* _PROBLEM STATEMENT_: Please copy every line of the data in which the string "DoxyCompactItemize" appears.

• • • • • • •

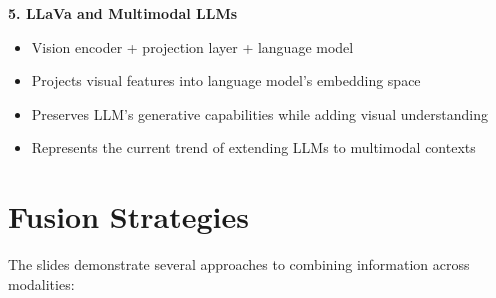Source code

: \textbf{5. LLaVa and Multimodal LLMs}
\begin{itemize}
    \item Vision encoder + projection layer + language model
    \item Projects visual features into language model's embedding space
    \item Preserves LLM's generative capabilities while adding visual understanding
    \item Represents the current trend of extending LLMs to multimodal contexts
\end{itemize}
\section*{Fusion Strategies}

The slides demonstrate several approaches to combining information across modalities:

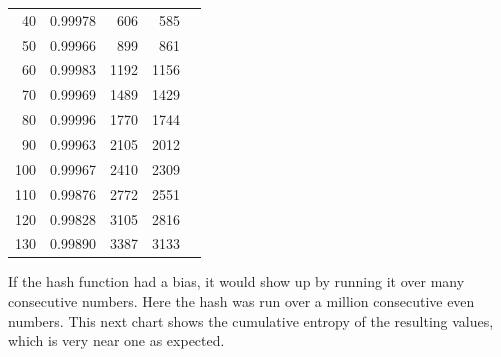 \documentclass[letterpaper]{article}
\begin{document}
\begin{multicols}{2}
\begin{center}
\begin{tabular}{|r|r|r|r|c|}
40 & 0.99978 & 606 & 585 & \\
50 & 0.99966 & 899 & 861 & \\
60 & 0.99983 & 1192 & 1156 & \\
70 & 0.99969 & 1489 & 1429 & \\
80 & 0.99996 & 1770 & 1744 & \\
90 & 0.99963 & 2105 & 2012 & \\
100 & 0.99967 & 2410 & 2309 & \\
110 & 0.99876 & 2772 & 2551 & \\
120 & 0.99828 & 3105 & 2816 & \\
130 & 0.99890 & 3387 & 3133 & \\
\hline
\end{tabular}
\end{center}

If the hash function had a bias, it would show up by running it over many consecutive numbers. Here the hash was run over a million consecutive even numbers. This next chart shows the cumulative entropy of the resulting values, which is very near one as expected.


\end{multicols}
\end{document}

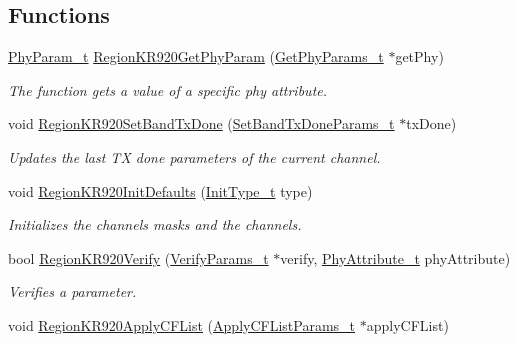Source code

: \subsection*{Functions}
\begin{DoxyCompactItemize}
\item 
\hyperlink{group__REGION_gaed159b26e5c4677236b6e8677019db30}{Phy\+Param\+\_\+t} \hyperlink{group__REGIONKR920_ga108b8547f585d92dd1198c18fc262fa2}{Region\+K\+R920\+Get\+Phy\+Param} (\hyperlink{group__REGION_gab471483fff904f4f89bbc03f7fc380ab}{Get\+Phy\+Params\+\_\+t} $\ast$get\+Phy)
\begin{DoxyCompactList}\small\item\em The function gets a value of a specific phy attribute. \end{DoxyCompactList}\item 
void \hyperlink{group__REGIONKR920_ga93e0503b380c2029572737e3fbbcb104}{Region\+K\+R920\+Set\+Band\+Tx\+Done} (\hyperlink{group__REGION_gad0524aa0673c0814a71e7a4f9cade3fc}{Set\+Band\+Tx\+Done\+Params\+\_\+t} $\ast$tx\+Done)
\begin{DoxyCompactList}\small\item\em Updates the last TX done parameters of the current channel. \end{DoxyCompactList}\item 
void \hyperlink{group__REGIONKR920_gad6e5f4b30063e9fbd8f6e1b6dea1444d}{Region\+K\+R920\+Init\+Defaults} (\hyperlink{group__REGION_gaddc73ae10673ec925724e7870363bda9}{Init\+Type\+\_\+t} type)
\begin{DoxyCompactList}\small\item\em Initializes the channels masks and the channels. \end{DoxyCompactList}\item 
bool \hyperlink{group__REGIONKR920_ga8d91d301043467b48a4ae7f86800a48d}{Region\+K\+R920\+Verify} (\hyperlink{group__REGION_ga966d97bc2f25df1c09e92e60ef652276}{Verify\+Params\+\_\+t} $\ast$verify, \hyperlink{group__REGION_ga9445b07fdf77581ecfaf389970e635f8}{Phy\+Attribute\+\_\+t} phy\+Attribute)
\begin{DoxyCompactList}\small\item\em Verifies a parameter. \end{DoxyCompactList}\item 
void \hyperlink{group__REGIONKR920_ga7b758b39bc0f003f90deaa751a596b02}{Region\+K\+R920\+Apply\+C\+F\+List} (\hyperlink{group__REGION_ga71588e9ad07e34b78fa91d51881fd3c6}{Apply\+C\+F\+List\+Params\+\_\+t} $\ast$apply\+C\+F\+List)

\end{DoxyCompactItemize}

• • • • • • •

* _ANSWER_:
\begin{DoxyCompactItemize}
\end{DoxyCompactItemize}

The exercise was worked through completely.